Avec un quadruplé offensif irrésistible, Lyon enfonce Rennes 4-2 et relance ses ambitions européennes. Tolisso et ses compères rappellent que le football lyonnais a encore des crocs.
Quand une attaque trouve son rythme, elle devient une symphonie. Dimanche soir à Rennes, l'Olympique Lyonnais a joué tous les mouvements d'une pièce maîtrisée, laissant les Bretons médusés face à une efficacité qu'on ne leur connaissait plus depuis des semaines. Ce n'était pas une victoire ordinaire. C'était un message, adressé à la Ligue 1 entière : Lyon n'a pas abdiqué.
Comment quatre buts peuvent-ils changer une trajectoire?
Le score de 4-2, ce n'est pas qu'une accumulation de chiffres. C'est une déclaration d'intention. Depuis octobre, l'OL traîne les pieds en Ligue 1, enchaînant les résultats décevants, les performances sans relief, ces matchs où l'on sent la conviction qui s'effiloche. Dimanche, au Roazhon Park, quelque chose s'est déclenché. Pas une illumination tactique subite, non, mais plutôt la convergence enfin maîtrisée de plusieurs atouts qu'on sentait depuis longtemps en latence : Yaremchuk, Endrick et Moreira ont joué ensemble, dans le même sens, avec cette fluidité que les grands effectifs génèrent quand l'alchimie prend.

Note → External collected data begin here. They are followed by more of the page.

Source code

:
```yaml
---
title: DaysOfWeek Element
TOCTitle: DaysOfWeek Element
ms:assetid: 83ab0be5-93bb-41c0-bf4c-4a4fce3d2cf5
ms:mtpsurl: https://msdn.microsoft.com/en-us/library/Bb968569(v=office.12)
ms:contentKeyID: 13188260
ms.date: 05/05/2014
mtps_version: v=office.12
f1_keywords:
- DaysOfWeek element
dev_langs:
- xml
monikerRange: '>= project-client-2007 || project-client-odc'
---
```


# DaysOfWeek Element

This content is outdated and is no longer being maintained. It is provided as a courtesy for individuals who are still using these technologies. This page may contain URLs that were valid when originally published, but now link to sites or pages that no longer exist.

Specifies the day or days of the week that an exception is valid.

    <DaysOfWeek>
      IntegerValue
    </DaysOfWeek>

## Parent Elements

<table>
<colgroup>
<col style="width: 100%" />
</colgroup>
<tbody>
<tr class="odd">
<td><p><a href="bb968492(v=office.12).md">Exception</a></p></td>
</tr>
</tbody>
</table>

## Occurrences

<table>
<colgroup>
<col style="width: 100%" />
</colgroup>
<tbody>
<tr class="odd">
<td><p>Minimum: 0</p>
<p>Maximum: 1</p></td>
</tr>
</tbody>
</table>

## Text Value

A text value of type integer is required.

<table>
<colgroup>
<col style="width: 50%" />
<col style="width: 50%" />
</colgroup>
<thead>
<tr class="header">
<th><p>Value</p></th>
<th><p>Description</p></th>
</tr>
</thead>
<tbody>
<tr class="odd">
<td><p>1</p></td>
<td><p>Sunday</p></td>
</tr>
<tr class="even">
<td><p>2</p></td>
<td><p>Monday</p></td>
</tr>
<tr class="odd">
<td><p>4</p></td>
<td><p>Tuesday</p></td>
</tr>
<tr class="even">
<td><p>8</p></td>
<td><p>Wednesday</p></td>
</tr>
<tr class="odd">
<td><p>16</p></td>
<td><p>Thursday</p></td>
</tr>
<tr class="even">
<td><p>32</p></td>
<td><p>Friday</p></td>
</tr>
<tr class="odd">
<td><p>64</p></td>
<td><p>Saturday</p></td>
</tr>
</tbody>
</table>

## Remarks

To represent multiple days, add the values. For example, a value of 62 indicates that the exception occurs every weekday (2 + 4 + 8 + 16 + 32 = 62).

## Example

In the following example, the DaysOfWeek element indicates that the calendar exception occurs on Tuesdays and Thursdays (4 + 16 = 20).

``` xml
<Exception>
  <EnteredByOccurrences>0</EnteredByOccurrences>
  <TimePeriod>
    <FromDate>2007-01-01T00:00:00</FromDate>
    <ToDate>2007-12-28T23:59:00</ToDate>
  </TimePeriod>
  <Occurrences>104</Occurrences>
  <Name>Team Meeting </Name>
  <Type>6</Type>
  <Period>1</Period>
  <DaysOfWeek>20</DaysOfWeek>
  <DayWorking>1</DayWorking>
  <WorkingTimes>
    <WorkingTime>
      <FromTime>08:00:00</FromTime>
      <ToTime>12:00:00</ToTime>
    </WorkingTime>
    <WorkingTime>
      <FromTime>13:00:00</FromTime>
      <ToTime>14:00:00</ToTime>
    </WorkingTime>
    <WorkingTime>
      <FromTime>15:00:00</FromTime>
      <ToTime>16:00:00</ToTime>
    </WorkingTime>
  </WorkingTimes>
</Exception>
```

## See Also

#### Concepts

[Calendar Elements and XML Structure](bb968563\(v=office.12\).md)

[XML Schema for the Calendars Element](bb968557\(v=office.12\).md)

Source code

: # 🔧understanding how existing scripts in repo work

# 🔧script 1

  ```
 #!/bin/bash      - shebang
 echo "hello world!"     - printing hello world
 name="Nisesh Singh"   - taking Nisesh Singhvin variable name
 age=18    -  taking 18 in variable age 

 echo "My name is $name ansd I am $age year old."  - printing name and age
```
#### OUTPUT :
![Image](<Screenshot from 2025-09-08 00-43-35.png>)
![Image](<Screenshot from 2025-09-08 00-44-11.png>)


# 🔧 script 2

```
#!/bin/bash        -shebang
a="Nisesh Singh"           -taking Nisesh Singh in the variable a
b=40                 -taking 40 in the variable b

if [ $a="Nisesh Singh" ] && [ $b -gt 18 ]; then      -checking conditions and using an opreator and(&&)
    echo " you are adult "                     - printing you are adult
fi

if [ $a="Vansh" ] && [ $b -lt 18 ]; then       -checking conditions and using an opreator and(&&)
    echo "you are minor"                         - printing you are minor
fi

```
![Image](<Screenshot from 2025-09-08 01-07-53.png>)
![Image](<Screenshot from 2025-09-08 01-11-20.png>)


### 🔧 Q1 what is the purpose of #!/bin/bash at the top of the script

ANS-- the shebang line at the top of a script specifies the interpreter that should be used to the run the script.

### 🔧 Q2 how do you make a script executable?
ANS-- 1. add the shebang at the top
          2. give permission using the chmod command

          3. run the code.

Rennes, pour sa part, s'est présenté comme un adversaire prévisible. Les Bretons n'ont pas trouvé l'intensité requise pour contenir une attaque qui, une fois lancée, ressemble à un rouleau compresseur. Deux buts encaissés en première période, et déjà l'affaire était pliée mentalement. Quatre à la fin : c'est la hiérarchie du moment qui s'exprime avec clarté. Lyon compte maintenant 67 points à mi-parcours de saison. Pas la trajectoire d'un candidat au titre, mais celle d'une équipe qui refuse de sombrer.
Tolisso, ce chef d'orchestre oublié par le temps
Corentin Tolisso a eu une carrière de météore. Champion du monde en 2018, flanqué des plus beaux costumes de Munich, puis l'oubli progressif, les blessures, les latences. Quand il a signé à Lyon, beaucoup ont soufflé : c'était un pari miséricordieux. Dimanche, il y a eu un instant, une passe, une présence au bon endroit, où l'on s'est demandé si ce joueur-là n'était pas simplement en train de ressortir ses qualités du placard après des années à les ranger.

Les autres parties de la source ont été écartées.